Below are some records. Count the lines with "поле" in them and give nothing but the total.

■ Records provided ■
Segment Open

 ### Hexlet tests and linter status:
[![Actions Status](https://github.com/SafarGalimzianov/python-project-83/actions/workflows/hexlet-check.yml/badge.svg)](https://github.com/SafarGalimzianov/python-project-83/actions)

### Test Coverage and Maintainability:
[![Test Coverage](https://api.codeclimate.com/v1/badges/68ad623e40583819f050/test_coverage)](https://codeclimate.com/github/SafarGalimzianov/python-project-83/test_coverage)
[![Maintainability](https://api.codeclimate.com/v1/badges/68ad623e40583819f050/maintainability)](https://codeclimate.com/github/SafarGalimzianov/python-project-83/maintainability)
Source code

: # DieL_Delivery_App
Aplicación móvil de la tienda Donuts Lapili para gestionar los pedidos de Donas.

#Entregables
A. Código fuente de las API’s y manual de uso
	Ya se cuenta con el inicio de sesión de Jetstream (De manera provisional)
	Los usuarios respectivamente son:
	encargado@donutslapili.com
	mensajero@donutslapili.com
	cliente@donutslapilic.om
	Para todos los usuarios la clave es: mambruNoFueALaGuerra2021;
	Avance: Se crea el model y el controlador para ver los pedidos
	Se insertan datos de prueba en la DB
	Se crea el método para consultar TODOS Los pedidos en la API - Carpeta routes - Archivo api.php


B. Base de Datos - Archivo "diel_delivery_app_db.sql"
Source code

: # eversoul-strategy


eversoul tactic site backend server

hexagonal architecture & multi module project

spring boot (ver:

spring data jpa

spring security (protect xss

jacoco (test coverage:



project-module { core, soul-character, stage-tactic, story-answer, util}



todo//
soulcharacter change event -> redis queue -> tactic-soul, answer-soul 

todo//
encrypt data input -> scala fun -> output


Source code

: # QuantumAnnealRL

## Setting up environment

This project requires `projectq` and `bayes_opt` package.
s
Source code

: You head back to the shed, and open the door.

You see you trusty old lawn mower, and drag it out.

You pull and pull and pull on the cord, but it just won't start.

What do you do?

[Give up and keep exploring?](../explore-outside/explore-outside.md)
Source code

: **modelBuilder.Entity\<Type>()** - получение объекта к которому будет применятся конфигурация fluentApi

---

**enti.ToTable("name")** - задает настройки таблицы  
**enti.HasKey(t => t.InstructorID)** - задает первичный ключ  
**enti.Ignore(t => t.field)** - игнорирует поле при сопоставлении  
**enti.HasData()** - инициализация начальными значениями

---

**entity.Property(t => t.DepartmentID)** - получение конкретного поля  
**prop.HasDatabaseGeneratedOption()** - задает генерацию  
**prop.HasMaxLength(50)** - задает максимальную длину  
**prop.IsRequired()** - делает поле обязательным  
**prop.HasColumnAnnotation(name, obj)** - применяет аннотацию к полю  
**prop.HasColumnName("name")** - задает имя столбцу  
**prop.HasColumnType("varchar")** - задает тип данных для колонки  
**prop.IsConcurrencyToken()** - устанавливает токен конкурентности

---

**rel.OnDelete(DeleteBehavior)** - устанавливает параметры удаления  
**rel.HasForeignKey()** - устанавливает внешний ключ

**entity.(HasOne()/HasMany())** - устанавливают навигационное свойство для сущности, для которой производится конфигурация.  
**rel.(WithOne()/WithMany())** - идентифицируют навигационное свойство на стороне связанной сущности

Segment Closed

■ Written answer ■
2